● Work task
What you produce should be every line from the data that includes "compatibility".

(Dataset items)

· · · · · · ·

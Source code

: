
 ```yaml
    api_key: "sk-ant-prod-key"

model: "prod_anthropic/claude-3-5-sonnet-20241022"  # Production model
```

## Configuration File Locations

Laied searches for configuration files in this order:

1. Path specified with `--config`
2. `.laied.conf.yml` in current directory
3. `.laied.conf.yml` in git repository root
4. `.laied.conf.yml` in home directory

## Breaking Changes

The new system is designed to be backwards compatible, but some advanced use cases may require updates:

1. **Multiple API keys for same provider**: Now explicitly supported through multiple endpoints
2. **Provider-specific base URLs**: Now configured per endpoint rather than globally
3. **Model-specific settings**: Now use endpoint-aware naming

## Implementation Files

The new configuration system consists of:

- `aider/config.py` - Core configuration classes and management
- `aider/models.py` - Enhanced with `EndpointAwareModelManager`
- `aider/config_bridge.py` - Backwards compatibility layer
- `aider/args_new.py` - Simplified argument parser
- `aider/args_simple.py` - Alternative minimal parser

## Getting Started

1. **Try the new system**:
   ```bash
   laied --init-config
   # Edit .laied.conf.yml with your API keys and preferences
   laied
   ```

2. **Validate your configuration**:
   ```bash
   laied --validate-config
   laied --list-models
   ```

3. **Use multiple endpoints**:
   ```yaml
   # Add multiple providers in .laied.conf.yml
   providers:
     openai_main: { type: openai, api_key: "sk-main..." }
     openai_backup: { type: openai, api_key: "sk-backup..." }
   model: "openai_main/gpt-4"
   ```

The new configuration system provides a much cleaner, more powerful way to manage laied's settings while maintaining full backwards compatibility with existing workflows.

· · · · · · ·

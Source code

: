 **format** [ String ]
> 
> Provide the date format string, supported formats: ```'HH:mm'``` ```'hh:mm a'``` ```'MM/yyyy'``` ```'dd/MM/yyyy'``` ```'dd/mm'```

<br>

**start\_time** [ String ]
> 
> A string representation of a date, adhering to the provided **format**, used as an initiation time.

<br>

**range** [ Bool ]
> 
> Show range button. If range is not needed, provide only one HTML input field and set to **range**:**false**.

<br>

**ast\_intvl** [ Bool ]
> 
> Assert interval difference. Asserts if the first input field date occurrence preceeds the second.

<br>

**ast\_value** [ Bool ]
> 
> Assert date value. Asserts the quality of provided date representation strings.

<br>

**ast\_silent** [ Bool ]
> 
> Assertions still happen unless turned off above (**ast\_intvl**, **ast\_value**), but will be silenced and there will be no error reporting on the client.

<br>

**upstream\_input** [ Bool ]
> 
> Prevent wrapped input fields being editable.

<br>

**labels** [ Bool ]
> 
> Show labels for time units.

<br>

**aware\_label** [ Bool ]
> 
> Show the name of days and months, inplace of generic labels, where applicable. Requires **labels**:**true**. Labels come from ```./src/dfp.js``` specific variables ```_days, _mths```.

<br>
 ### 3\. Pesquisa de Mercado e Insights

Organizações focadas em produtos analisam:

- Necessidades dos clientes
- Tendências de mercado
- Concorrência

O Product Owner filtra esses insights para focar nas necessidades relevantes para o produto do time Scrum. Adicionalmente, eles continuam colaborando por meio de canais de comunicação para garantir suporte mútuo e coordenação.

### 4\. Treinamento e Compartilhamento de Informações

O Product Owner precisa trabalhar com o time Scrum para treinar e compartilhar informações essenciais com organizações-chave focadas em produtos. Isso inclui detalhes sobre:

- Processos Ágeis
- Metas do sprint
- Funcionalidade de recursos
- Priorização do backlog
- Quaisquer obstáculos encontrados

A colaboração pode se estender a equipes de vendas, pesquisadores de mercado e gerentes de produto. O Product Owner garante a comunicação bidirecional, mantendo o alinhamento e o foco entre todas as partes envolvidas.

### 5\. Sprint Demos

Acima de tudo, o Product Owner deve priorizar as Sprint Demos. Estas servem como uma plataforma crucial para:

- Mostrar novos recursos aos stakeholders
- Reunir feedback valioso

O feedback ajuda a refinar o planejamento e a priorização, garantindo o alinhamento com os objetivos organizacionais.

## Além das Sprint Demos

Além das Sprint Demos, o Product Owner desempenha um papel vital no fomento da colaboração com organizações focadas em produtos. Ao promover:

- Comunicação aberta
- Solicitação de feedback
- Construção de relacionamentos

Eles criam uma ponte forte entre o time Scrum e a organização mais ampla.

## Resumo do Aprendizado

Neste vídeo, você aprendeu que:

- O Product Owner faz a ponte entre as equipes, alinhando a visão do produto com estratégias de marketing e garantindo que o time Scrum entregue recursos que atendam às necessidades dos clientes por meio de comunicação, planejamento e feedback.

· · · · · · ·

● Completed exercise
- `aider/config_bridge.py` - Backwards compatibility layer
The new configuration system provides a much cleaner, more powerful way to manage laied's settings while maintaining full backwards compatibility with existing workflows.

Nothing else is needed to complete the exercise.